This is an automated email from the ASF dual-hosted git repository.
wenchen pushed a commit to branch master
in repository https://gitbox.apache.org/repos/asf/spark.git
The following commit(s) were added to refs/heads/master by this push:
new 7143cbd0725 [SPARK-41440][CONNECT][PYTHON] Avoid the cache operator
for general Sample
7143cbd0725 is described below
commit 7143cbd072557c8ea231b378572e8a7554d8a3f5
Author: Jiaan Geng <[email protected]>
AuthorDate: Fri Dec 30 20:22:21 2022 +0800
[SPARK-41440][CONNECT][PYTHON] Avoid the cache operator for general Sample
### What changes were proposed in this pull request?
https://github.com/apache/spark/pull/39017 supported
`DataFrame.randomSplit`. But cache the Sample plan incorrectly.
### Why are the changes needed?
This PR avoid the cache operator for general `Sample`.
This PR also give a more suitable name `deterministic_order` to replace
`force_stable_sort`.
### Does this PR introduce _any_ user-facing change?
'No'.
New feature.
### How was this patch tested?
Tests updated.
Closes #39240 from beliefer/SPARK-41440_followup2.
Authored-by: Jiaan Geng <[email protected]>
Signed-off-by: Wenchen Fan <[email protected]>
---
.../main/protobuf/spark/connect/relations.proto | 7 +-
.../org/apache/spark/sql/connect/dsl/package.scala | 2 +-
.../sql/connect/planner/SparkConnectPlanner.scala | 9 ++-
python/pyspark/sql/connect/dataframe.py | 2 +-
python/pyspark/sql/connect/plan.py | 6 +-
python/pyspark/sql/connect/proto/relations_pb2.py | 88 +++++++++++-----------
python/pyspark/sql/connect/proto/relations_pb2.pyi | 25 ++----
.../sql/tests/connect/test_connect_plan_only.py | 10 +--
8 files changed, 71 insertions(+), 78 deletions(-)
diff --git
a/connector/connect/common/src/main/protobuf/spark/connect/relations.proto
b/connector/connect/common/src/main/protobuf/spark/connect/relations.proto
index afff04f8f0d..3bb0b362b27 100644
--- a/connector/connect/common/src/main/protobuf/spark/connect/relations.proto
+++ b/connector/connect/common/src/main/protobuf/spark/connect/relations.proto
@@ -358,9 +358,10 @@ message Sample {
// (Optional) The random seed.
optional int64 seed = 5;
- // (Optional) Explicitly sort the underlying plan to make the ordering
deterministic.
- // This flag is only used to randomly splits DataFrame with the provided
weights.
- optional bool force_stable_sort = 6;
+ // (Required) Explicitly sort the underlying plan to make the ordering
deterministic or cache it.
+ // This flag is true when invoking `dataframe.randomSplit` to randomly
splits DataFrame with the
+ // provided weights.
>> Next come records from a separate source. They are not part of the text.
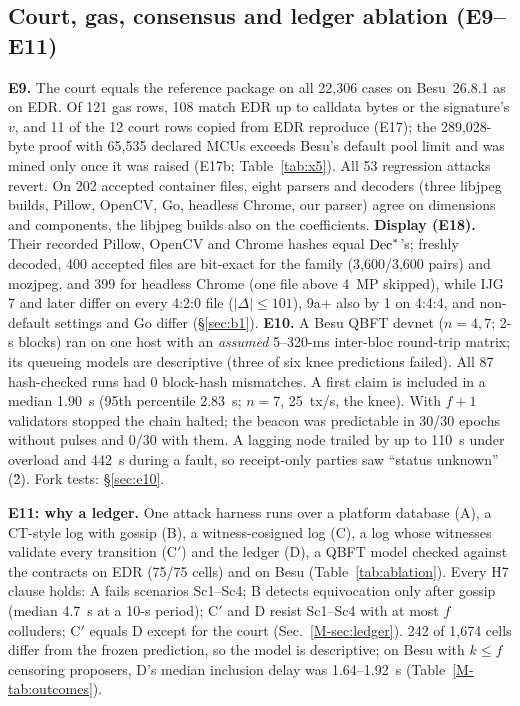 \documentclass[10pt]{article}
\newcommand{\mainref}[1]{\ref{M-#1}}
\begin{document}
\subsection{Court, gas, consensus and ledger ablation (E9--E11)}
\textbf{E9.} The court equals the reference package on all 22,306 cases on Besu~26.8.1 as on EDR. Of 121 gas rows, 108 match EDR up to calldata bytes or the
signature's $v$, and 11 of the 12 court rows copied from EDR reproduce (E17); the 289,028-byte proof with 65,535 declared MCUs exceeds Besu's default pool limit and was mined only once
it was raised (E17b; Table~\ref{tab:x5}). All 53 regression attacks revert. On 202 accepted container files, eight parsers and decoders (three libjpeg builds,
Pillow, OpenCV, Go, headless Chrome, our parser) agree on dimensions and components, the libjpeg builds also on the coefficients. \textbf{Display (E18).} Their recorded Pillow,
OpenCV and Chrome hashes equal $\mathrm{Dec}^{*}$'s; freshly decoded, 400 accepted files are bit-exact for the  family
(3,600/3,600 pairs) and mozjpeg, and 399 for headless Chrome (one file above 4~MP skipped), while IJG 7 and later differ on every 4:2:0 file ($|\Delta|\le101$), 9a+ also by 1 on 4:4:4, and non-default
settings and Go differ (\S\ref{sec:b1}).
\textbf{E10.} A Besu QBFT devnet ($n=4,7$; 2-s blocks) ran on one host with an \emph{assumed} 5--320-ms inter-bloc
round-trip matrix; its queueing models are descriptive (three of six knee predictions
failed). All 87 hash-checked runs had 0 block-hash mismatches. A first claim is included in a median 1.90~s (95th
percentile 2.83~s; $n=7$, 25~tx/s, the knee). With $f+1$ validators stopped the chain halted; the beacon was predictable
in 30/30 epochs without pulses and 0/30 with them. A lagging node trailed by up to 110~s under overload and 442~s
during a fault, so receipt-only parties saw ``status unknown'' (\G{2}). Fork tests: \S\ref{sec:e10}.

\textbf{E11: why a ledger.} One attack harness runs over a platform database (A), a CT-style log with gossip (B), a witness-cosigned log (C), a log
whose witnesses validate every transition (C$'$) and the \sys{} ledger (D), a QBFT model checked against the contracts
on EDR (75/75 cells) and on Besu (Table~\ref{tab:ablation}).
Every H7 clause holds: A fails scenarios Sc1--Sc4; B detects equivocation only after gossip (median 4.7~s at a 10-s period); C$'$
and D resist Sc1--Sc4 with at most $f$ colluders; C$'$ equals D except for the court (Sec.~\mainref{sec:ledger}). 242 of 1,674 cells differ from the frozen prediction, so the model is descriptive; on Besu with $k\le f$ censoring
proposers, D's median inclusion delay was 1.64--1.92~s (Table~\mainref{tab:outcomes}).
\end{document}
Otherwise, it is false.
+ bool deterministic_order = 6;
}
// Relation of type [[Range]] that generates a sequence of integers.
diff --git
a/connector/connect/server/src/main/scala/org/apache/spark/sql/connect/dsl/package.scala
b/connector/connect/server/src/main/scala/org/apache/spark/sql/connect/dsl/package.scala
index 3bd713a9710..c4a5eac46c0 100644
---
a/connector/connect/server/src/main/scala/org/apache/spark/sql/connect/dsl/package.scala
+++
b/connector/connect/server/src/main/scala/org/apache/spark/sql/connect/dsl/package.scala
@@ -964,7 +964,7 @@ package object dsl {
.setUpperBound(x(1))
.setWithReplacement(false)
.setSeed(seed)
- .setForceStableSort(true)
+ .setDeterministicOrder(true)
.build())
.build()
}
diff --git
a/connector/connect/server/src/main/scala/org/apache/spark/sql/connect/planner/SparkConnectPlanner.scala
b/connector/connect/server/src/main/scala/org/apache/spark/sql/connect/planner/SparkConnectPlanner.scala
index 7d6fdc2883e..a11ebd8b7d1 100644
---
a/connector/connect/server/src/main/scala/org/apache/spark/sql/connect/planner/SparkConnectPlanner.scala
+++
b/connector/connect/server/src/main/scala/org/apache/spark/sql/connect/planner/SparkConnectPlanner.scala
@@ -211,8 +211,9 @@ class SparkConnectPlanner(session: SparkSession) {
* wrap such fields into proto messages.
*/
private def transformSample(rel: proto.Sample): LogicalPlan = {
- val input = Dataset.ofRows(session, transformRelation(rel.getInput))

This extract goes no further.